Concentrations of nucleic acids from a range of respiratory viruses in wastewater solids collected from wastewater treatment plants correlate to clinical data on disease occurrence in the community contributing to the wastewater. Viral nucleic acids enter wastewater from excretions deposited in toilets or drains. To relate measured concentrations in wastewater at a treatment plant to the number of community infections, viral nucleic-acid concentrations in human excretions are needed as inputs to a mass balance model. Here, we carried out a systematic review and meta-analysis to characterize the concentrations and presence of influenza A and B, respiratory syncytial virus, metapneumovirus, parainfluenza virus, rhinovirus, and seasonal coronaviruses in stool, urine, mucus, sputum, and saliva. We identified 220 data sets from 50 articles and reported viral concentrations and presence in these excretions. Data were unevenly distributed across virus type (with the most available for influenza) and excretion type (with the most available for respiratory excretions).

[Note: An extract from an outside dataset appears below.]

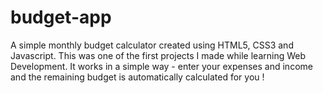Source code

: # budget-app

A simple monthly budget calculator created using HTML5, CSS3 and Javascript. This was one of the first projects I made while learning Web Development. It works in a simple way - enter your expenses and income and the remaining budget is automatically calculated for you !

Most articles only reported the presence or absence of the virus in a cross-sectional study design. There is a need for more concentration data, including longitudinal data, across all respiratory virus and excretion types. Such data would allow quantitatively linking virus wastewater concentrations to numbers of infected individuals.
Concentrations of respiratory viruses in excretions are necessary to translate measured concentrations in wastewater to infections in a community.
This systematic review collates information on the concentration and presence of a range of respiratory viruses in human excretions.
Data availability varies by virus type and excretion type.